Records provided.
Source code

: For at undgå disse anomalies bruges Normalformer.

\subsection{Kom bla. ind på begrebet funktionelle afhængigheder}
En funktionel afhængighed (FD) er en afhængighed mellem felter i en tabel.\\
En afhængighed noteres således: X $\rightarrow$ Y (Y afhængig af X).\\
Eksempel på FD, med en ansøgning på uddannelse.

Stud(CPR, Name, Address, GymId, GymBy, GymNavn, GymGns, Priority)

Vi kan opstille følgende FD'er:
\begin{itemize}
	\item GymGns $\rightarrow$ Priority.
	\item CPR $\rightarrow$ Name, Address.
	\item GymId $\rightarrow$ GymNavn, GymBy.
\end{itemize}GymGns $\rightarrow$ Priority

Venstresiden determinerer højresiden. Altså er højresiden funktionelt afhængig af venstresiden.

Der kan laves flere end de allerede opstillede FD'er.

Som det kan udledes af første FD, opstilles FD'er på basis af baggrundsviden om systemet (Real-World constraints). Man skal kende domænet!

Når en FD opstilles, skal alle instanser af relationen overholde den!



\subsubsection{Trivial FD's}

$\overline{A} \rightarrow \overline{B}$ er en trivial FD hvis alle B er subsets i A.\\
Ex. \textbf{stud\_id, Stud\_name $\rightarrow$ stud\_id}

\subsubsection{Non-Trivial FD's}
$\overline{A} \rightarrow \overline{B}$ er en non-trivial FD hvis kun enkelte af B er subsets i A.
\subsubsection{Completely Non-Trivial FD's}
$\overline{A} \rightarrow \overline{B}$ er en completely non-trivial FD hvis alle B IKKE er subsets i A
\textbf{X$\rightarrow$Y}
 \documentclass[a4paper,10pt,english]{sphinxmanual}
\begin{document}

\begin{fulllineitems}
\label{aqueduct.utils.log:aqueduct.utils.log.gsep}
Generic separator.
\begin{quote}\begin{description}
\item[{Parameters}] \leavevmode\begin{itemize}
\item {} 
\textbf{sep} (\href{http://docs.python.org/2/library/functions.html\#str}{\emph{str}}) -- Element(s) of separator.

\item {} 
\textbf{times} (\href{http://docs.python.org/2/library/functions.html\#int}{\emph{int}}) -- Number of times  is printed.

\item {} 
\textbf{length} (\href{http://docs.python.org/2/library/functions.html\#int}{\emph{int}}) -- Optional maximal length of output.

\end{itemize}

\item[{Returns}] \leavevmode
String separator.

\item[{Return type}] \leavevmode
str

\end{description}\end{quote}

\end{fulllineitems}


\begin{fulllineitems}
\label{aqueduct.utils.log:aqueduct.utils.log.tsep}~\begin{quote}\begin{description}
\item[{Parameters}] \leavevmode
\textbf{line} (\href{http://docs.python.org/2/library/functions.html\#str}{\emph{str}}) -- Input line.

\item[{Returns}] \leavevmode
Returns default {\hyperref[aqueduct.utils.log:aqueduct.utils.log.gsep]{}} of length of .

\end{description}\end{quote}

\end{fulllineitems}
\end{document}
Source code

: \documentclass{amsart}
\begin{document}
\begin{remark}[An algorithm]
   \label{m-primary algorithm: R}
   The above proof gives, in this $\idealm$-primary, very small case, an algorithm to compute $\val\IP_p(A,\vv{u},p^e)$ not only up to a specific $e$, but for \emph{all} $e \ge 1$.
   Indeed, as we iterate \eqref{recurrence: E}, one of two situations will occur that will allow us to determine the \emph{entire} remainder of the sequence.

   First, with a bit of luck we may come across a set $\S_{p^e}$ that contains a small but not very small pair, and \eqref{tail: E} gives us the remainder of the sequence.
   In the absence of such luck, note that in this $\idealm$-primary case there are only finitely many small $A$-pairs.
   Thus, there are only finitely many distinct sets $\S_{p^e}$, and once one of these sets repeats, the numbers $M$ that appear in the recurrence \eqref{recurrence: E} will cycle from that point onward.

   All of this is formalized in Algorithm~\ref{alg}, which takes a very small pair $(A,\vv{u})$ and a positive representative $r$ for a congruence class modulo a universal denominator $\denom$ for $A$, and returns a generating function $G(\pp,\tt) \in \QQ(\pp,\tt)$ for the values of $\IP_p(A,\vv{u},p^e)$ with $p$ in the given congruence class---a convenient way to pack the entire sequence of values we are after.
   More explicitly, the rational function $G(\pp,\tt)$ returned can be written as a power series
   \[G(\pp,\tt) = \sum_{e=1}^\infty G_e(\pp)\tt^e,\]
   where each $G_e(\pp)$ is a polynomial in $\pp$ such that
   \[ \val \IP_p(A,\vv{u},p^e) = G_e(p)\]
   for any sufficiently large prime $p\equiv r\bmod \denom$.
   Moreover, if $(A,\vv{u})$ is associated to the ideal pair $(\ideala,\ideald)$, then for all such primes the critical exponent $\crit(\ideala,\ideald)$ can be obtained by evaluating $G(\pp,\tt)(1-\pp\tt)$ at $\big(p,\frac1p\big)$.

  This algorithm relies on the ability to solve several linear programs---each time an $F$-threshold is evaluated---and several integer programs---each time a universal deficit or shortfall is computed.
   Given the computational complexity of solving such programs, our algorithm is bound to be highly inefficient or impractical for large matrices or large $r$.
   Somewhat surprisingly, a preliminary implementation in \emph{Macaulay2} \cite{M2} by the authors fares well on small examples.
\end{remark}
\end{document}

Your objective. Retype each entry without altering a single word.

Reply.
Source code

: For at undgå disse anomalies bruges Normalformer.

\subsection{Kom bla. ind på begrebet funktionelle afhængigheder}
En funktionel afhængighed (FD) er en afhængighed mellem felter i en tabel.\\
En afhængighed noteres således: X $\rightarrow$ Y (Y afhængig af X).\\
Eksempel på FD, med en ansøgning på uddannelse.

Stud(CPR, Name, Address, GymId, GymBy, GymNavn, GymGns, Priority)

Vi kan opstille følgende FD'er:
\begin{itemize}
	\item GymGns $\rightarrow$ Priority.
	\item CPR $\rightarrow$ Name, Address.
	\item GymId $\rightarrow$ GymNavn, GymBy.
\end{itemize}GymGns $\rightarrow$ Priority

Venstresiden determinerer højresiden. Altså er højresiden funktionelt afhængig af venstresiden.

Der kan laves flere end de allerede opstillede FD'er.

Som det kan udledes af første FD, opstilles FD'er på basis af baggrundsviden om systemet (Real-World constraints). Man skal kende domænet!

Når en FD opstilles, skal alle instanser af relationen overholde den!



\subsubsection{Trivial FD's}

$\overline{A} \rightarrow \overline{B}$ er en trivial FD hvis alle B er subsets i A.\\
Ex. \textbf{stud\_id, Stud\_name $\rightarrow$ stud\_id}

\subsubsection{Non-Trivial FD's}
$\overline{A} \rightarrow \overline{B}$ er en non-trivial FD hvis kun enkelte af B er subsets i A.
\subsubsection{Completely Non-Trivial FD's}
$\overline{A} \rightarrow \overline{B}$ er en completely non-trivial FD hvis alle B IKKE er subsets i A
\textbf{X$\rightarrow$Y}
 \documentclass[a4paper,10pt,english]{sphinxmanual}
\begin{document}

\begin{fulllineitems}
\label{aqueduct.utils.log:aqueduct.utils.log.gsep}
Generic separator.
\begin{quote}\begin{description}
\item[{Parameters}] \leavevmode\begin{itemize}
\item {} 
\textbf{sep} (\href{http://docs.python.org/2/library/functions.html\#str}{\emph{str}}) -- Element(s) of separator.

\item {} 
\textbf{times} (\href{http://docs.python.org/2/library/functions.html\#int}{\emph{int}}) -- Number of times  is printed.

\item {} 
\textbf{length} (\href{http://docs.python.org/2/library/functions.html\#int}{\emph{int}}) -- Optional maximal length of output.

\end{itemize}

\item[{Returns}] \leavevmode
String separator.

\item[{Return type}] \leavevmode
str

\end{description}\end{quote}

\end{fulllineitems}


\begin{fulllineitems}
\label{aqueduct.utils.log:aqueduct.utils.log.tsep}~\begin{quote}\begin{description}
\item[{Parameters}] \leavevmode
\textbf{line} (\href{http://docs.python.org/2/library/functions.html\#str}{\emph{str}}) -- Input line.

\item[{Returns}] \leavevmode
Returns default {\hyperref[aqueduct.utils.log:aqueduct.utils.log.gsep]{}} of length of .

\end{description}\end{quote}

\end{fulllineitems}
\end{document}
Source code

: \documentclass{amsart}
\begin{document}
\begin{remark}[An algorithm]
   \label{m-primary algorithm: R}
   The above proof gives, in this $\idealm$-primary, very small case, an algorithm to compute $\val\IP_p(A,\vv{u},p^e)$ not only up to a specific $e$, but for \emph{all} $e \ge 1$.
   Indeed, as we iterate \eqref{recurrence: E}, one of two situations will occur that will allow us to determine the \emph{entire} remainder of the sequence.

   First, with a bit of luck we may come across a set $\S_{p^e}$ that contains a small but not very small pair, and \eqref{tail: E} gives us the remainder of the sequence.
   In the absence of such luck, note that in this $\idealm$-primary case there are only finitely many small $A$-pairs.
   Thus, there are only finitely many distinct sets $\S_{p^e}$, and once one of these sets repeats, the numbers $M$ that appear in the recurrence \eqref{recurrence: E} will cycle from that point onward.

   All of this is formalized in Algorithm~\ref{alg}, which takes a very small pair $(A,\vv{u})$ and a positive representative $r$ for a congruence class modulo a universal denominator $\denom$ for $A$, and returns a generating function $G(\pp,\tt) \in \QQ(\pp,\tt)$ for the values of $\IP_p(A,\vv{u},p^e)$ with $p$ in the given congruence class---a convenient way to pack the entire sequence of values we are after.
   More explicitly, the rational function $G(\pp,\tt)$ returned can be written as a power series
   \[G(\pp,\tt) = \sum_{e=1}^\infty G_e(\pp)\tt^e,\]
   where each $G_e(\pp)$ is a polynomial in $\pp$ such that
   \[ \val \IP_p(A,\vv{u},p^e) = G_e(p)\]
   for any sufficiently large prime $p\equiv r\bmod \denom$.
   Moreover, if $(A,\vv{u})$ is associated to the ideal pair $(\ideala,\ideald)$, then for all such primes the critical exponent $\crit(\ideala,\ideald)$ can be obtained by evaluating $G(\pp,\tt)(1-\pp\tt)$ at $\big(p,\frac1p\big)$.

  This algorithm relies on the ability to solve several linear programs---each time an $F$-threshold is evaluated---and several integer programs---each time a universal deficit or shortfall is computed.
   Given the computational complexity of solving such programs, our algorithm is bound to be highly inefficient or impractical for large matrices or large $r$.
   Somewhat surprisingly, a preliminary implementation in \emph{Macaulay2} \cite{M2} by the authors fares well on small examples.
\end{remark}
\end{document}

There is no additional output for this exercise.